Re: Could the increase in human life-span account for these results?




"Paul Rubin" <rubin@xxxxxxx> wrote in message
news:3LUOl.15618$jZ1.12339@xxxxxxxxxxxxxxxxxxxxxxx
Gary wrote:
Below is an abstract of an article on apparent ageism in the choice of
photographs to accompany obituries - it seems (given the weakness of
measureing the apparent age of the person in the photograph) that
obituries are bing accompanied by ever younger portrait photographs.
But people have been living longer during the period of the study.
Could the greater life-span of people in the present day account for
the results (there being more years to choose from) without recourse
to ageism?


I don't think so -- the greater life spans add years to the right end of
the time line, not to the left end. If photos were being selected
randomly from a collection taken over a person's life span, extended spans
would result in a higher proportion of shots from late in life, not a
lower proportion.

/Paul

But (as I read it) the article isn't saying (explicitly) that the apparent
ages in the photographs got younger, it's saying that the _difference_
between photograph age and death age increased (actually, that the
proportion of cases in which that difference exceeded 15 years increased).

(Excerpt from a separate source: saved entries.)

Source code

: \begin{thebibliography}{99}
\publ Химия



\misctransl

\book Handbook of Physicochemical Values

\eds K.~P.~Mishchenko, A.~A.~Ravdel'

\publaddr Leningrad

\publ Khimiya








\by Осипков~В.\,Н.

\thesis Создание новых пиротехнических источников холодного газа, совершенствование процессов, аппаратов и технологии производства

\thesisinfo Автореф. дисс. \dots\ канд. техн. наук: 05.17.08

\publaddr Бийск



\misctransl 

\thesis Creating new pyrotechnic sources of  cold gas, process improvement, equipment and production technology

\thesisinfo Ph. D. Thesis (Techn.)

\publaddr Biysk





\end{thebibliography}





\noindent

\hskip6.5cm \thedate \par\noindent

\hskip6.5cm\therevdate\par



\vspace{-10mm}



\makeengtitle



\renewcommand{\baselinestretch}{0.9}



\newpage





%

If the average length of the 'life line' increases, and (hypothetically)
photograph age is taken randomly from the life line (or from a particular
proportion of it), the size of that difference would also increase - the
whole thing just scales up.

<rant>
That said (and based only on the newspaper report and the university press
release http://researchnews.osu.edu/archive/obitphoto.htm, so I may be
wrong) I think we're idly speculating about causes of effects that may not
be real - as does the original work!

a) The data generation was pretty poor. This all depends on Anderson's
assessment of age.
<quote>Anderson conducted an exercise before doing the study in which he
estimated the ages of people in photographs for which he could confirm the
actual age of those shown. Within the 15-year window, he was accurate more
than four out of five times.</quote>
So the estimation was approx 20% "age-inaccurate", and we aren't told the
numbers there, so we've no estimate of uncertainty on that.
This makes his observed 'age-inaccuracy' changes from 17% to 27% to 30% to
36% seem less substantial; and what were the confidence intervals on those
estimates? and the differences?
Further, Anderson knew the purpose of both the main and preliminary
exercise, so was subject to (possibly unintentional) bias.
The accuracy of Andersons estimates may vary with attributes of the
photograph/person. If he underestimates older ages more (or less) than
younger, or women more (or less) than men, or photos from one decade more
(or less) than photos from another decade, these get totally confounded with
the effects he's deducing.

So I remain to be convinced there is a real effect to be explained.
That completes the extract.